Plain-text document sources
• • • •

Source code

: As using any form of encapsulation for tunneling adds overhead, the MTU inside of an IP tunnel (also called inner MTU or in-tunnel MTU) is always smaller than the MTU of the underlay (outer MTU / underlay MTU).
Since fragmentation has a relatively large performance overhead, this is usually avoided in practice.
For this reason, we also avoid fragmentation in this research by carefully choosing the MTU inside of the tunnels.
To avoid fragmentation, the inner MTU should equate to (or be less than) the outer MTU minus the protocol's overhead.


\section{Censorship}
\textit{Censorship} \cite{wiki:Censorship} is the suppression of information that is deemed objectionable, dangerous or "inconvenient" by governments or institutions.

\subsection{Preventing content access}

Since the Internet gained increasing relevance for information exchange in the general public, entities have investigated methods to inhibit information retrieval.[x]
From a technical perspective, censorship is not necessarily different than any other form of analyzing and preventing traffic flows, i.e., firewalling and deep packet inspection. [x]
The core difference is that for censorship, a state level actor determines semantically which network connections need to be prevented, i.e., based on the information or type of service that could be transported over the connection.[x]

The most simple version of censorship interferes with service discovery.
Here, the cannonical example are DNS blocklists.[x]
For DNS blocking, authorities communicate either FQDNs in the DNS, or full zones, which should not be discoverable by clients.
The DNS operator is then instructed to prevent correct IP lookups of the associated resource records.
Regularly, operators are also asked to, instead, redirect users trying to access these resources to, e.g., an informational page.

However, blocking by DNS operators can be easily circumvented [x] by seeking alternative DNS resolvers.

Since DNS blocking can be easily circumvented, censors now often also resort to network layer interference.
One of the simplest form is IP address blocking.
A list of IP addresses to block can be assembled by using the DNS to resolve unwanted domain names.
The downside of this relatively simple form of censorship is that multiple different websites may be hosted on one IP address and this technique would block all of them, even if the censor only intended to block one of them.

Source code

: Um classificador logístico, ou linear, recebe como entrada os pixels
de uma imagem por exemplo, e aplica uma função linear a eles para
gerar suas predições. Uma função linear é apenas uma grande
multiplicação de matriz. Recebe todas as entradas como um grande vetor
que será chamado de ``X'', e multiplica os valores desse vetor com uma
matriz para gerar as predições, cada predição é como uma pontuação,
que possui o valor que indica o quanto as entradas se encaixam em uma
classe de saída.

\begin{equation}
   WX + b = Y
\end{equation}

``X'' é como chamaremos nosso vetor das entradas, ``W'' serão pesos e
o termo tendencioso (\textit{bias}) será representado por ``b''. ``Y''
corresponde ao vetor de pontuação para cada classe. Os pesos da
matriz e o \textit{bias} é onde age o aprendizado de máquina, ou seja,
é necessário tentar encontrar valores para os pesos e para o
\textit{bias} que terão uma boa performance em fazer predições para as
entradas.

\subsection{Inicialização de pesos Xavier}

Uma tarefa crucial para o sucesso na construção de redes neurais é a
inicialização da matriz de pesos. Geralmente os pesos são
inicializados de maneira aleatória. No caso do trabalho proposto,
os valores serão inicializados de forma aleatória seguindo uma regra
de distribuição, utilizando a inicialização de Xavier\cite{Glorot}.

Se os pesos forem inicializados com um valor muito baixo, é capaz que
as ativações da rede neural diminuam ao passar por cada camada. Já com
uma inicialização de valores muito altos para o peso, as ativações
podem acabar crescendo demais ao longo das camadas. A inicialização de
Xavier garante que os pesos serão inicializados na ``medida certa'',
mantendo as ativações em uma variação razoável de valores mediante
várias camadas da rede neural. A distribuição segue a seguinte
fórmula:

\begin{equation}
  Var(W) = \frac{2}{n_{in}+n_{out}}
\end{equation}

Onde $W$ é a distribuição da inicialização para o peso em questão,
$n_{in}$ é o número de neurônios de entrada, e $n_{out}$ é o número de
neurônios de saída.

• • • •

Where a line above contains the word "serão", show that line.

``X'' é como chamaremos nosso vetor das entradas, ``W'' serão pesos e
os valores serão inicializados de forma aleatória seguindo uma regra
Xavier garante que os pesos serão inicializados na ``medida certa'',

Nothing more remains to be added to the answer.